Les voitures électriques chinoises ont une telle avance que le groupe Stellantis (Peugeot, Citroën, Fiat...) a décidé de passer un accord avec cette concurrence.
En septembre, il déploiera avec son partenaire chinois Leapmotor deux modèles de voitures électriques dans neuf pays européens, dont la France.
Une équipe de TF1 a pu suivre Carlos Tavares, le directeur général de Stellantis, lors d'un déplacement à Hangzhou, en Chine.

Un deal en or pour Carlos Tavares, le directeur général de Stellantis, qui vient chercher en Chine "de la croissance rentable". Le constructeur automobile s'apprête à ouvrir les portes de l'Europe à la start-up chinoise Leapmotor, pour mieux se positionner sur le secteur des voitures électriques. Alors qu'un modèle neuf vendu sur deux est électrique en Chine, les occidentaux doivent rattraper leur retard technologique, quitte à accélérer le développement de leurs nouveaux alliés chinois en Europe. 
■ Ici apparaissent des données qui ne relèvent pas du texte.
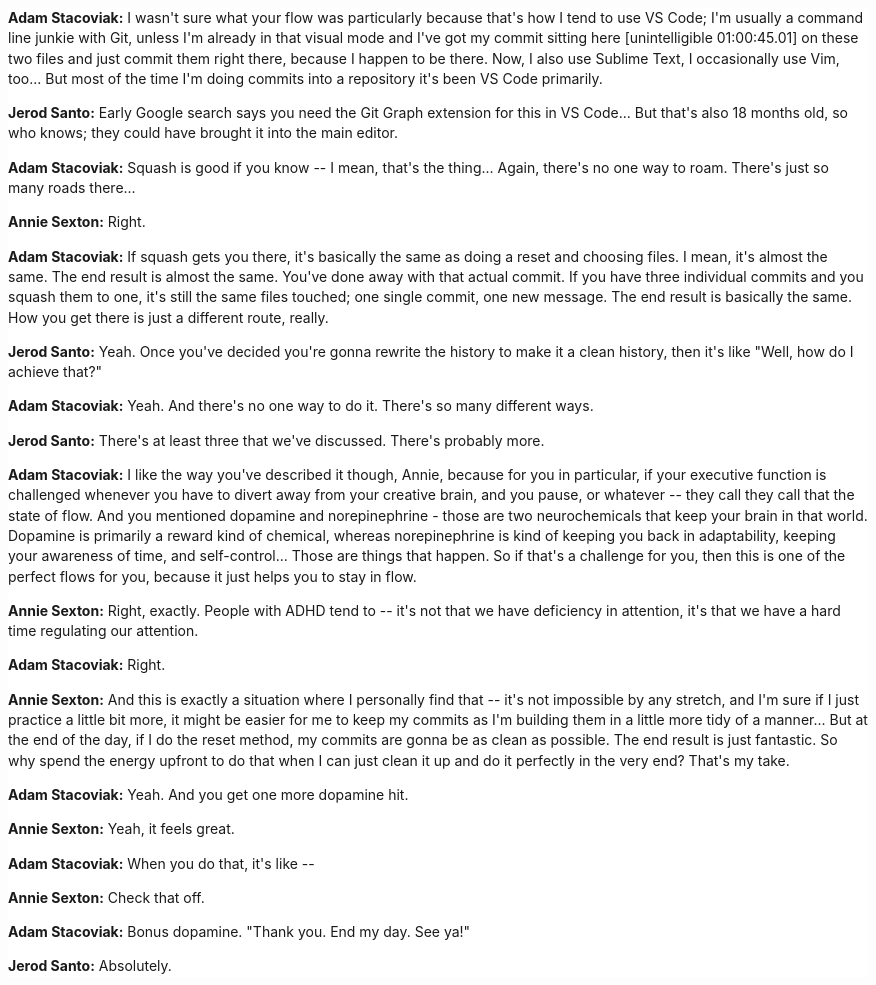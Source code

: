 **Adam Stacoviak:** I wasn't sure what your flow was particularly because that's how I tend to use VS Code; I'm usually a command line junkie with Git, unless I'm already in that visual mode and I've got my commit sitting here \[unintelligible 01:00:45.01\] on these two files and just commit them right there, because I happen to be there. Now, I also use Sublime Text, I occasionally use Vim, too... But most of the time I'm doing commits into a repository it's been VS Code primarily.

**Jerod Santo:** Early Google search says you need the Git Graph extension for this in VS Code... But that's also 18 months old, so who knows; they could have brought it into the main editor.

**Adam Stacoviak:** Squash is good if you know -- I mean, that's the thing... Again, there's no one way to roam. There's just so many roads there...

**Annie Sexton:** Right.

**Adam Stacoviak:** If squash gets you there, it's basically the same as doing a reset and choosing files. I mean, it's almost the same. The end result is almost the same. You've done away with that actual commit. If you have three individual commits and you squash them to one, it's still the same files touched; one single commit, one new message. The end result is basically the same. How you get there is just a different route, really.

**Jerod Santo:** Yeah. Once you've decided you're gonna rewrite the history to make it a clean history, then it's like "Well, how do I achieve that?"

**Adam Stacoviak:** Yeah. And there's no one way to do it. There's so many different ways.

**Jerod Santo:** There's at least three that we've discussed. There's probably more.

**Adam Stacoviak:** I like the way you've described it though, Annie, because for you in particular, if your executive function is challenged whenever you have to divert away from your creative brain, and you pause, or whatever -- they call they call that the state of flow. And you mentioned dopamine and norepinephrine - those are two neurochemicals that keep your brain in that world. Dopamine is primarily a reward kind of chemical, whereas norepinephrine is kind of keeping you back in adaptability, keeping your awareness of time, and self-control... Those are things that happen. So if that's a challenge for you, then this is one of the perfect flows for you, because it just helps you to stay in flow.

**Annie Sexton:** Right, exactly. People with ADHD tend to -- it's not that we have deficiency in attention, it's that we have a hard time regulating our attention.

**Adam Stacoviak:** Right.

**Annie Sexton:** And this is exactly a situation where I personally find that -- it's not impossible by any stretch, and I'm sure if I just practice a little bit more, it might be easier for me to keep my commits as I'm building them in a little more tidy of a manner... But at the end of the day, if I do the reset method, my commits are gonna be as clean as possible. The end result is just fantastic. So why spend the energy upfront to do that when I can just clean it up and do it perfectly in the very end? That's my take.

**Adam Stacoviak:** Yeah. And you get one more dopamine hit.

**Annie Sexton:** Yeah, it feels great.

**Adam Stacoviak:** When you do that, it's like --

**Annie Sexton:** Check that off.

**Adam Stacoviak:** Bonus dopamine. "Thank you. End my day. See ya!"

**Jerod Santo:** Absolutely.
Il vaut mieux que l'on profite de cette compétitivité
Carlos Tavares

"De toute façon, ils auraient été là, avec ou sans nous. Donc il vaut mieux que l'on profite de cette compétitivité en ayant une coentreprise que l'on détient à 51%. Ça nous permet de regarder le coup d'après", fait valoir Carlos Tavares, interrogé dans le reportage en tête de cet article à Hangzhou, en Chine, où une équipe de TF1 a pu le suivre lors d'une réunion cruciale. Et d'ajouter : "On va gagner facilement cinq ans" avec cet accord, pour en faire bénéficier notamment Peugeot, Citroën, ou encore Fiat. 

Les deux partenaires livreront leurs premières voitures électriques au marché européen en septembre, ont indiqué les dirigeants de cette coentreprise mardi 14 mai. Le groupe Stellantis, lui, devient un cheval de Troie pour Leapmotor. "On a ici une situation qui est gagnant-gagnant. Leapmotor va bénéficier de notre empreinte industrielle s'il y a besoin de contourner un certain nombre de barrières douanières", précise Carlos Tavares. 

Les usines chinoises de voitures électriques sont surdimensionnées pour leur marché national. Carlos Tavares, lui, souhaite jeter un œil à l'assemblage des batteries, nerf de la guerre des prix des voitures électriques. Des composants électroniques coûtant moins cher en Chine grâce à des armées d'ingénieurs dont la mission principale est de réduire les coûts. 

Leur méthode : simplifier un maximum les véhicules, une voiture électrique chinoise comportant un tiers de pièces en moins qu'une voiture européenne. "Avec 9 millions de voitures électriques fabriquées ici en Chine l'an dernier, notre industrie se développe à vitesse grand V, ce qui engendre une énorme baisse des coûts. Un avantage face aux voitures produites à l'étranger", explique Zhu Jiangming, fondateur et directeur général de Leapmotor. 

Deux modèles inaugureront l'offre : la petite T03, avec son autonomie limitée de 265 kilomètres, et le plus classique SUV C10. Deux berlines et deux SUV devraient suivre dans les prochaines années.